The fortunate members of the Harvard community who got to hear the musicians "Dr. Loco y Los Dos Montoya" during their visit to campus December 10-12, 2003, no doubt came to believe it was their scorching melodies and rhythms, not the warmer temperatures, that started melting the snow.

Brought from California by Professor Davíd Carrasco for three days of events celebrating "Our Lady of Guadalupe and the Latin American Religious Experience," Chicano musicians Jose Cuellar (a.k.a. Dr. Loco), Thomas Montoya, and Noe Montoya shared songs from Mexico and the Mexican diaspora with several receptive Harvard audiences. Among the stops on their vigorous performance schedule were two of Carrasco's classes, a screening of the re-released film "Alambrista" (which Cuellar and Carrasco co-produced, and for which Cuellar composed an updated soundtrack), a party for the entire Harvard Divinity School community, Morning Prayers at the Memorial Church, a Christmas celebration for Harvard workers, and a special luncheon at the Center for the Study of World Religions where Cuellar proceeded to put down his instruments and reveal his other talent as an academic, doing a lecture and slide presentation on "La Virgen de Guadalupe as U.S.-Mexican Borderlands Icon."

The events culminated in a joyful celebration held at the master's residence of Lowell House on Friday, December 12, the actual feast day for La Virgen de Guadalupe, which drew some 200 participants. The evening included a Mexican Christmas tradition called a posada, which reenacts Mary and Joseph's search for lodging. A traveling group processes from door to door singing a song asking for housing (Professor Carrasco stressed that this was the plight of homeless people and refugees). After being turned down several times (also in song), the holy couple and their entourage are finally welcomed inside. In this case, the group traveled from Lowell to Adams House and back again, and was let in to a pachanga (party) featuring Dr. Loco y Los Dos Montoya and a mariachi band. The elbow-room-only crowd took a crack at two piñatas, ate hot tamales, and danced into the evening.

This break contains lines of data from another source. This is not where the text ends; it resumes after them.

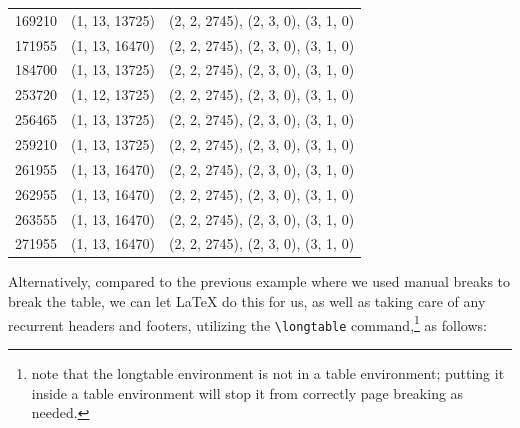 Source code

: \documentclass[../main.tex]{subfiles}
\begin{document}
\begin{table}[h!t!]
\begin{tabularx}{6.5 in}{r l X}
169210 & (1, 13, 13725) & (2, 2, 2745), (2, 3, 0), (3, 1, 0) \\
171955 & (1, 13, 16470) & (2, 2, 2745), (2, 3, 0), (3, 1, 0) \\
184700 & (1, 13, 13725) & (2, 2, 2745), (2, 3, 0), (3, 1, 0) \\
253720 & (1, 12, 13725) & (2, 2, 2745), (2, 3, 0), (3, 1, 0) \\
256465 & (1, 13, 13725) & (2, 2, 2745), (2, 3, 0), (3, 1, 0) \\
259210 & (1, 13, 13725) & (2, 2, 2745), (2, 3, 0), (3, 1, 0) \\
261955 & (1, 13, 16470) & (2, 2, 2745), (2, 3, 0), (3, 1, 0) \\
262955 & (1, 13, 16470) & (2, 2, 2745), (2, 3, 0), (3, 1, 0) \\
263555 & (1, 13, 16470) & (2, 2, 2745), (2, 3, 0), (3, 1, 0) \\
271955 & (1, 13, 16470) & (2, 2, 2745), (2, 3, 0), (3, 1, 0) \\

\hline
\end{tabularx}
\end{table}

Alternatively, compared to the previous example where we used manual breaks to break the table, we can let LaTeX do this for us, as well as taking care of any recurrent headers and footers, utilizing the \verb|\longtable| command,\footnote{note that the longtable environment is not in a table environment; putting it inside a table environment will stop it from correctly page breaking as needed.} as follows:

\clearpage
\end{document}
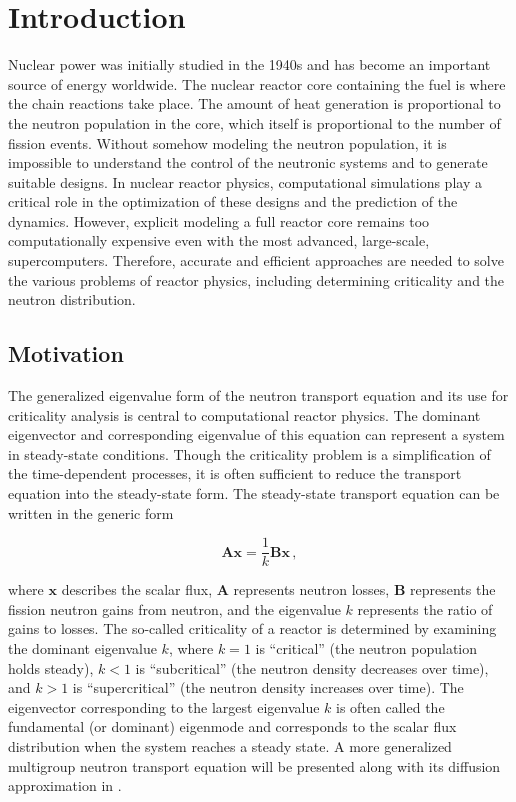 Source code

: \cleardoublepage

\chapter{Introduction}
\label{chapter:intro}
Nuclear power was initially studied in the 1940s and has become an important source of energy worldwide.
The nuclear reactor core containing the fuel is where the chain reactions take place.
The amount of heat generation is proportional to the neutron population in the core, which itself is proportional to the number of fission events. 
Without somehow modeling the neutron population, it is impossible to understand the control of the neutronic systems and to generate suitable designs. 
In nuclear reactor physics, computational simulations play a critical role in the optimization of these designs and the prediction of the dynamics.
However, explicit modeling a full reactor core remains too computationally expensive even with the most advanced, large-scale, supercomputers. 
Therefore, accurate and efficient approaches are needed to solve the various problems of reactor physics, including determining criticality and the neutron distribution.

\section{Motivation}

The generalized eigenvalue form of the neutron transport equation and its use for criticality analysis is central to computational reactor physics.
The dominant eigenvector and corresponding eigenvalue of this equation can represent a system in steady-state conditions.
Though the criticality problem is a simplification of the time-dependent processes, it is often sufficient to reduce the transport equation into the steady-state form. 
The steady-state transport equation can be written in the generic form

\begin{equation}
 \mathbf{Ax} = \frac{1}{k} \mathbf{Bx}  \, ,
 \label{eq:Axb}
\end{equation}

where $\mathbf{x}$ describes the scalar flux, $\mathbf{A}$ represents neutron losses,  $\mathbf{B}$ represents the fission neutron gains from neutron, and the eigenvalue $k$ represents the ratio of gains to losses.
The so-called criticality of a reactor is determined by examining the dominant eigenvalue $k$, where $k=1$ is ``critical'' (the neutron population holds steady), $k<1$ is ``subcritical'' (the neutron density decreases over time), and $k > 1$ is ``supercritical'' (the neutron density increases over time).
The eigenvector corresponding to the largest eigenvalue $k$ is often called the fundamental (or dominant) eigenmode and corresponds to the scalar flux distribution when the system reaches a steady state.
A more generalized multigroup neutron transport equation will be presented along with its diffusion approximation in .

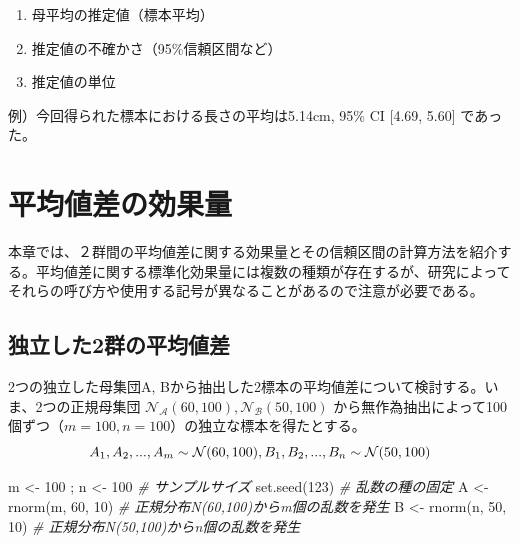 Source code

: \documentclass[
  ja=standard, xelatex, base=12pt]{bxjsreport}
\newenvironment{Shaded}{\begin{snugshade}}{\end{snugshade}}
\newcommand{\CommentTok}[1]{\textcolor[rgb]{0.56,0.35,0.01}{\textit{#1}}}
\newcommand{\DecValTok}[1]{\textcolor[rgb]{0.00,0.00,0.81}{#1}}
\newcommand{\FunctionTok}[1]{\textcolor[rgb]{0.00,0.00,0.00}{#1}}
\newcommand{\NormalTok}[1]{#1}
\newcommand{\OtherTok}[1]{\textcolor[rgb]{0.56,0.35,0.01}{#1}}
\begin{document}
\begin{enumerate}
\def\labelenumi{\arabic{enumi}.}
\item
  母平均の推定値（標本平均）
\item
  推定値の不確かさ（95\%信頼区間など）
\item
  推定値の単位
\end{enumerate}

例）今回得られた標本における長さの平均は5.14cm, 95\% CI {[}4.69, 5.60{]} であった。

\hypertarget{ux5e73ux5747ux5024ux5deeux306eux52b9ux679cux91cf}{%
\chapter{平均値差の効果量}\label{ux5e73ux5747ux5024ux5deeux306eux52b9ux679cux91cf}}

本章では、２群間の平均値差に関する効果量とその信頼区間の計算方法を紹介する。平均値差に関する標準化効果量には複数の種類が存在するが、研究によってそれらの呼び方や使用する記号が異なることがあるので注意が必要である。

\hypertarget{ux72ecux7acbux3057ux305f2ux7fa4ux306eux5e73ux5747ux5024ux5dee}{%
\section{独立した2群の平均値差}\label{ux72ecux7acbux3057ux305f2ux7fa4ux306eux5e73ux5747ux5024ux5dee}}

2つの独立した母集団A, Bから抽出した2標本の平均値差について検討する。いま、2つの正規母集団 \(\mathcal{N_A}(60, 100), \mathcal{N_B}(50, 100)\) から無作為抽出によって100個ずつ（\(m=100, n=100\)）の独立な標本を得たとする。\[
A_1, A_2, ..., A_{m} \sim \mathcal{N}(60, 100),\\
B_1, B_2, ..., B_{n} \sim \mathcal{N}(50, 100)
\]

\begin{Shaded}
\begin{Highlighting}[]
\NormalTok{m }\OtherTok{\textless{}{-}} \DecValTok{100}\NormalTok{ ; n }\OtherTok{\textless{}{-}} \DecValTok{100}   \CommentTok{\# サンプルサイズ}
\FunctionTok{set.seed}\NormalTok{(}\DecValTok{123}\NormalTok{)         }\CommentTok{\# 乱数の種の固定}
\NormalTok{A }\OtherTok{\textless{}{-}} \FunctionTok{rnorm}\NormalTok{(m, }\DecValTok{60}\NormalTok{, }\DecValTok{10}\NormalTok{) }\CommentTok{\# 正規分布N(60,100)からm個の乱数を発生}
\NormalTok{B }\OtherTok{\textless{}{-}} \FunctionTok{rnorm}\NormalTok{(n, }\DecValTok{50}\NormalTok{, }\DecValTok{10}\NormalTok{) }\CommentTok{\# 正規分布N(50,100)からn個の乱数を発生}
\end{Highlighting}
\end{Shaded}
\end{document}
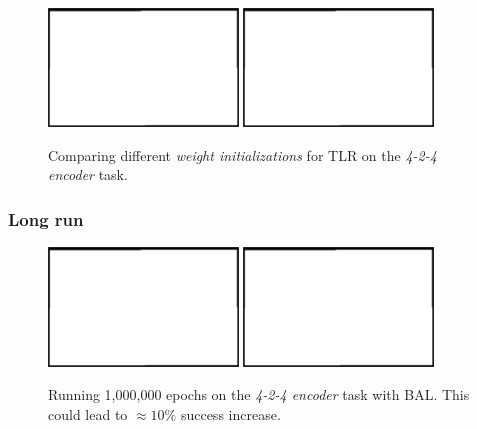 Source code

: \begin{figure}[H]
  \centering
  \includegraphics[width=0.45\textwidth]{img/placeholder.png}  %
  \includegraphics[width=0.45\textwidth]{img/placeholder.png}  %
  \caption{Comparing different \emph{weight initializations} for TLR on the \emph{4-2-4 encoder} task.}
  \label{fig:results-tlr-auto4-sigma}
\end{figure}

\subsubsection{Long run} 
\label{sec:results-long-run} 

\begin{figure}[H]
  \centering
  \includegraphics[width=0.45\textwidth]{img/placeholder.png}  %
  \includegraphics[width=0.45\textwidth]{img/placeholder.png}  %
  \caption{Running 1,000,000 epochs on the \emph{4-2-4 encoder} task with BAL. This could lead to $\approx 10\%$ success increase.}
  \label{fig:results-tlr-auto4-long-run}
\end{figure}



 
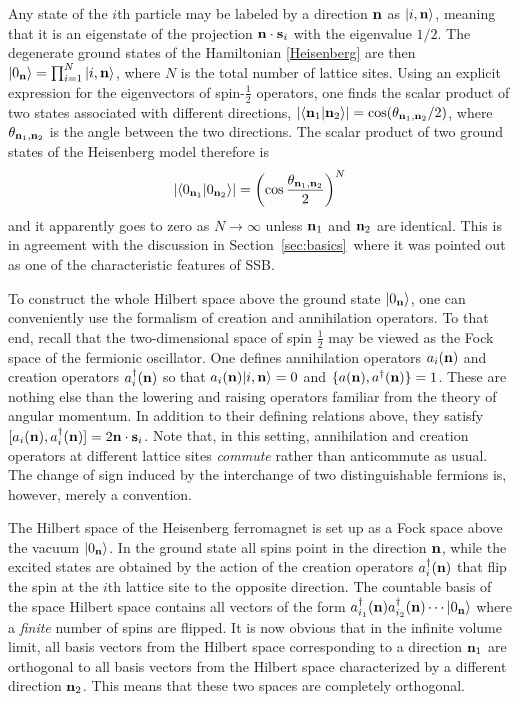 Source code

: \documentclass[final,3p,times,12pt,a4paper,sort&compress]{elsarticle}
\newcommand\vek[1]{{\boldsymbol{\bf #1}}}   %
\newcommand\skal[2]{\vek{#1}\cdot\vek{#2}}  %
\newcommand\ket[1]{\vert#1\rangle}          %
\newcommand\braket[2]{\langle#1\vert#2\rangle} %
\newcommand\he[1]{#1^{\dagger}}             %
\newcommand\vt{\theta}
\newcommand\abs[1]{\left|#1\right|}         %
\begin{document}
Any state of the $i$th particle may be labeled by a direction $\vek n$ as
$\ket{i,\vek n}$, meaning that it is an eigenstate of the projection $\skal
ns_i$ with the eigenvalue $1/2$. The degenerate ground states of the
Hamiltonian \eqref{Heisenberg} are then $\ket{0_{\vek
n}}=\prod_{i=1}^N\ket{i,\vek n}$, where $N$ is the total number of lattice
sites. Using an explicit expression for the eigenvectors of spin-$\frac12$
operators, one finds the scalar product of two states associated with different
directions, $\abs{\braket{\vek n_1}{\vek n_2}}=\cos(\vt_{\vek n_1,\vek n_2}/2)$,
where $\vt_{\vek n_1,\vek n_2}$ is the angle between the two directions. The
scalar product of two ground states of the Heisenberg model therefore is
\begin{equation}
\abs{\braket{0_{\vek n_1}}{0_{\vek n_2}}}=\left(\cos\frac{\vt_{\vek n_1,\vek
n_2}}2\right)^N
\end{equation}
and it apparently goes to zero as $N\to\infty$ unless $\vek n_1$ and $\vek n_2$
are identical. This is in agreement with the discussion in
Section~\ref{sec:basics}\ where it was pointed out as one of the characteristic
features of SSB.

To construct the whole Hilbert space above the ground state $\ket{0_{\vek n}}$,
one can conveniently use the formalism of creation and annihilation operators.
To that end, recall that the two-dimensional space of spin $\frac12$ may be
viewed as the Fock space of the fermionic oscillator. One defines annihilation
operators $a_i(\vek n)$ and creation operators $\he a_i(\vek n)$ so that
$a_i(\vek n)\ket{i,\vek n}=0$ and $\{a(\vek n),\he a(\vek n)\}=1$. These are
nothing else than the lowering and raising operators familiar from the theory
of angular momentum. In addition to their defining relations above, they
satisfy $[a_i(\vek n),\he a_i(\vek n)]=2\skal ns_i$. Note that, in this
setting, annihilation and creation operators at different lattice sites
\emph{commute} rather than anticommute as usual. The change of sign induced by
the interchange of two distinguishable fermions is, however, merely a
convention.

The Hilbert space of the Heisenberg ferromagnet is set up as a Fock space above
the vacuum $\ket{0_{\vek n}}$. In the ground state all spins point in the
direction $\vek n$, while the excited states are obtained by the action of the
creation operators $\he a_i(\vek n)$ that flip the spin at the $i$th lattice
site to the opposite direction. The countable basis of the space Hilbert space
contains all vectors of the form $\he a_{i_1}(\vek n)\he a_{i_2}(\vek
n)\dotsb\ket{0_{\vek n}}$ where a \emph{finite} number of spins are flipped. It
is now obvious that in the infinite volume limit, all basis vectors from the
Hilbert space corresponding to a direction $\vek n_1$ are orthogonal to all
basis vectors from the Hilbert space characterized by a different direction
$\vek n_2$. This means that these two spaces are completely orthogonal.
\end{document}
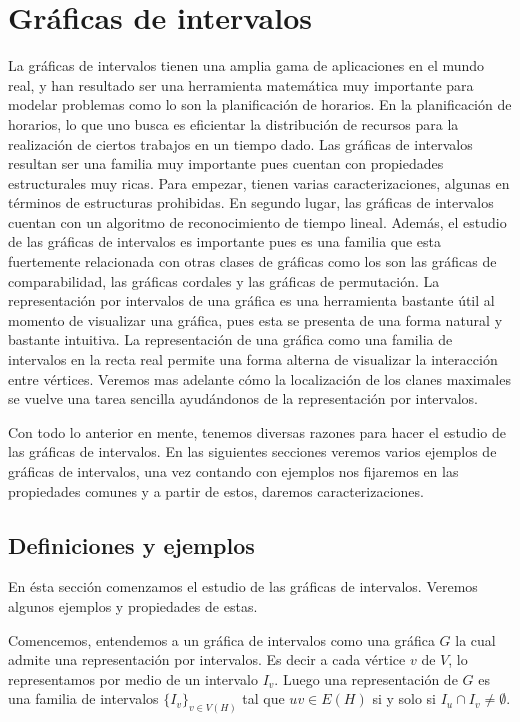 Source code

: \chapter{Gráficas de intervalos}
\label{cap:GrafInt}



La gráficas de intervalos tienen una amplia gama de aplicaciones en el mundo
real, y han resultado ser una herramienta matemática muy importante para modelar
problemas como lo son la planificación de horarios. En la planificación de
horarios, lo que uno busca es eficientar la distribución de recursos para la
realización de ciertos trabajos en un tiempo dado. Las gráficas de intervalos
resultan ser una familia muy importante pues cuentan con propiedades
estructurales muy ricas. Para empezar, tienen varias caracterizaciones, algunas
en términos de estructuras prohibidas. En segundo lugar, las gráficas de
intervalos cuentan con un algoritmo de reconocimiento de tiempo lineal. Además,
el estudio de las gráficas de intervalos es importante pues es una familia que
esta fuertemente relacionada con otras clases de gráficas como los son las
gráficas de comparabilidad, las gráficas cordales y las gráficas de permutación.
La representación por intervalos de una gráfica es una herramienta bastante útil
al momento de visualizar una gráfica, pues esta  se presenta de una forma
natural y bastante intuitiva. La representación de una gráfica como una familia
de intervalos en la recta real permite una forma alterna de visualizar la
interacción entre vértices. Veremos mas adelante c\'omo la localización de los
clanes maximales se vuelve una tarea sencilla ayudándonos de la representación
por intervalos.

Con todo lo anterior en mente, tenemos diversas razones para hacer el estudio de
las gráficas de intervalos. En las siguientes secciones veremos varios ejemplos
de gráficas de intervalos, una vez contando con ejemplos nos fijaremos en las
propiedades comunes y a partir de estos, daremos caracterizaciones.

\section{Definiciones y ejemplos}
En ésta sección comenzamos el estudio  de las gráficas de intervalos. Veremos
algunos ejemplos y propiedades de estas.

Comencemos, entendemos a un gráfica de intervalos como una gráfica $G$ la cual
admite una representación por intervalos. Es decir a cada vértice $v$ de $V$, lo
representamos por medio de un intervalo $I_v$. Luego una representación de $G$
es una familia de intervalos $\{ I_v \}_{v\in V(H)}$ tal que $uv\in E(H)$ si y
solo si $I_u \cap I_v \neq \emptyset$.

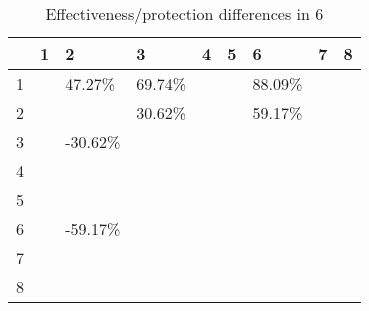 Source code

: \begin{table}[ht]
\centering
\begin{tabular}{rllllllll}
  \hline
 & 1 & 2 & 3 & 4 & 5 & 6 & 7 & 8 \\ 
  \hline
1 &  & 47.27\% & 69.74\% &  &  & 88.09\% &  &  \\ 
  2 &  &  & 30.62\% &  &  & 59.17\% &  &  \\ 
  3 &  & -30.62\% &  &  &  &  &  &  \\ 
  4 &  &  &  &  &  &  &  &  \\ 
  5 &  &  &  &  &  &  &  &  \\ 
  6 &  & -59.17\% &  &  &  &  &  &  \\ 
  7 &  &  &  &  &  &  &  &  \\ 
  8 &  &  &  &  &  &  &  &  \\ 
   \hline
\end{tabular}
\caption{Effectiveness/protection differences in  6} 
\end{table}
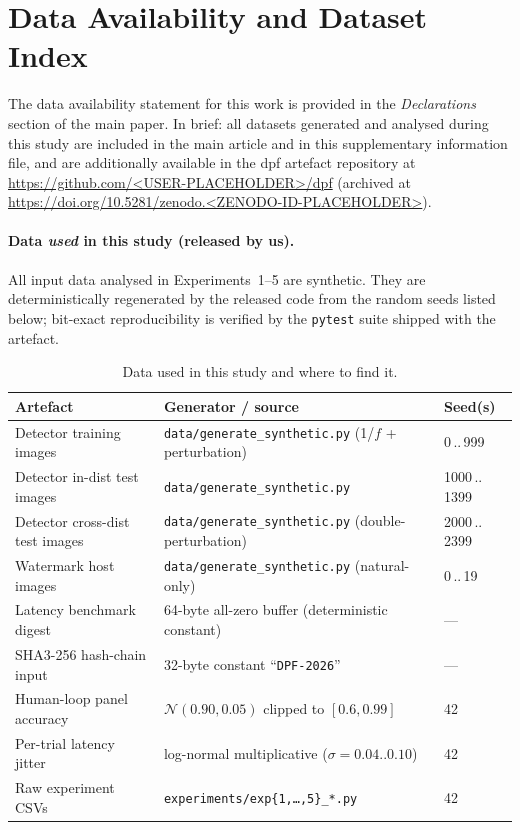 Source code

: \documentclass[11pt,a4paper]{article}
\begin{document}
\section{Data Availability and Dataset Index}\label{sec:data-availability}

The data availability statement for this work is provided in the
\emph{Declarations} section of the main paper. In brief: all
datasets generated and analysed during this study are included in
the main article and in this supplementary information file, and
are additionally available in the dpf artefact repository at
\url{https://github.com/<USER-PLACEHOLDER>/dpf}
(archived at
\url{https://doi.org/10.5281/zenodo.<ZENODO-ID-PLACEHOLDER>}).

\paragraph{Data \emph{used} in this study (released by us).}
All input data analysed in Experiments~1--5 are synthetic. They are
deterministically regenerated by the released code from the random
seeds listed below; bit-exact reproducibility is verified by the
\texttt{pytest} suite shipped with the artefact.

\begin{table}[!ht]\centering
\caption{Data used in this study and where to find it.}
\label{tab:data-index}
\small
\setlength{\tabcolsep}{4pt}
\begin{tabular}{l l l}
\toprule
Artefact & Generator / source & Seed(s) \\
\midrule
Detector training images        & \texttt{data/generate\_synthetic.py} (1/$f$ + perturbation) & 0\,..\,999 \\
Detector in-dist test images    & \texttt{data/generate\_synthetic.py} & 1000\,..\,1399 \\
Detector cross-dist test images & \texttt{data/generate\_synthetic.py} (double-perturbation) & 2000\,..\,2399 \\
Watermark host images           & \texttt{data/generate\_synthetic.py} (natural-only) & 0\,..\,19 \\
Latency benchmark digest        & 64-byte all-zero buffer (deterministic constant) & --- \\
SHA3-256 hash-chain input       & 32-byte constant ``\texttt{DPF-2026}'' & --- \\
Human-loop panel accuracy       & $\mathcal{N}(0.90,0.05)$ clipped to $[0.6, 0.99]$ & 42 \\
Per-trial latency jitter        & log-normal multiplicative ($\sigma=0.04..0.10$) & 42 \\
Raw experiment CSVs             & \texttt{experiments/exp\{1,\dots,5\}\_*.py} & 42 \\
\bottomrule
\end{tabular}
\end{table}
\end{document}
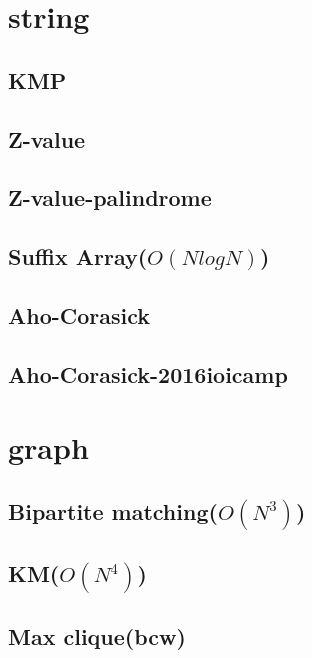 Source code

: \documentclass[12pt,twocolumn,oneside]{article}
\begin{document}
\section{string}
\subsection{KMP}


\subsection{Z-value}


\subsection{Z-value-palindrome}


\subsection{Suffix Array(\(O(N log N)\))}


\subsection{Aho-Corasick}


\subsection{Aho-Corasick-2016ioicamp}


\section{graph}
\subsection{Bipartite matching(\(O(N^3)\))}


\subsection{KM(\(O(N^4)\))}


\subsection{Max clique(bcw)}

\end{document}

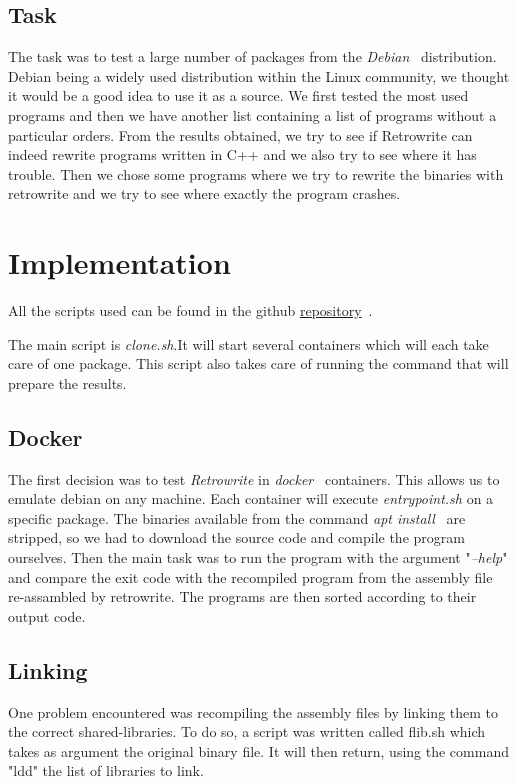 \documentclass[a4paper,11pt,oneside]{report}
\begin{document}
\section{Task}
The task was to test a large number of packages from the \textit{Debian}~\cite{debian} distribution.
Debian being a widely used distribution within the Linux community, we thought
it would be a good idea to use it as a source. We first tested the most used
programs and then we have another list containing a list of programs without a
particular orders. From the results obtained, we try to see if Retrowrite can
indeed rewrite programs written in C++ and we also try to see where it has
trouble. Then we chose some programs where we try to rewrite the binaries with retrowrite
and we try to see where exactly the program crashes.


\chapter{Implementation}
All the scripts used can be found in the github 
\href{https://github.com/ha2san/debian_docker/tree/main/scripts}{repository}~\cite{repo}.

The main script is \textit{clone.sh}.It will start several containers which will
each take care of one package. This script also takes care of running the
command that will prepare the results.

\section{Docker}
The first decision was to test \textit{Retrowrite} in
\textit{docker}~\cite{merkel2014docker} containers. This allows us to emulate debian on
any machine. Each container will execute \textit{entrypoint.sh} on a specific package. The
binaries available from the command \textit{apt install}~\cite{apt} are stripped, so
we had to download the source code and compile the program ourselves. Then the
main task was to run the program with the argument "\textit{--help}" and
compare the exit code with the recompiled program from the assembly file
re-assambled by retrowrite. The programs are then sorted according to their
output code.

\section{Linking}
One problem encountered was recompiling the
assembly files by linking them to the correct shared-libraries. To do so, a 
script was written called flib.sh which takes as argument the original binary
file. It will then return, using the command "ldd"\cite{ldd} the list of
libraries to link. 
\end{document}
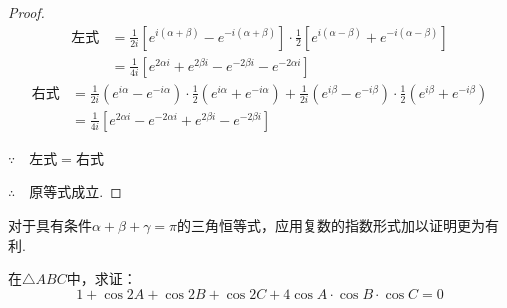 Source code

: \begin{proof}
\[\begin{split}
\text{左式}&=\frac{1}{2i}\left[e^{i(\alpha+\beta)}-e^{-i(\alpha+\beta)}\right]\cdot \frac{1}{2}\left[e^{i(\alpha-\beta)}+e^{-i(\alpha-\beta)}\right]\\
&=\frac{1}{4i}\left[e^{2\alpha i}+e^{2\beta i}-e^{-2\beta i}-e^{-2\alpha i}\right]
\end{split}\]
\[\begin{split}
    \text{右式}&=\frac{1}{2i}\left(e^{i\alpha}-e^{-i\alpha}\right)\cdot\frac{1}{2}\left(e^{i\alpha}+e^{-i\alpha}\right)+\frac{1}{2i}\left(e^{i\beta}-e^{-i\beta}\right)\cdot \frac{1}{2}\left(e^{i\beta}+e^{-i\beta}\right)\\
    &=\frac{1}{4i}\left[e^{2\alpha i}-e^{-2\alpha i}+e^{2\beta i}-e^{-2\beta i}\right]
\end{split}\]

$\because\quad $左式$=$右式

$\therefore\quad $原等式成立.
\end{proof}

对于具有条件$\alpha+\beta+\gamma=\pi$的三角恒等式，应用复数的指数形式加以证明更为有利.

\begin{example}
在$\triangle ABC$中，求证：
\[1+\cos 2A+\cos 2B+\cos 2C+4\cos A\cdot \cos B\cdot \cos C=0\]
\end{example}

The sponsorship of the events and the participation in them truly spanned the University like few events do (among the sponsors were the Harvard Divinity School Office for Ministerial Studies and Office for Student Life, Comunidad Latina at the Graduate School of Education, the David Rockefeller Center for Latin American Studies, and three FAS houses—Adams, Lowell, and Winthrop; students came from nearly every graduate school and department).

Students who attended the various events were exuberant. Among the comments overheard were, "This is exactly what Harvard needs"; "This reminds me of home" (from a San Antonio native); and whispered by an unnamed Harvard Divinity School professor, "This music makes me want to drink tequila!"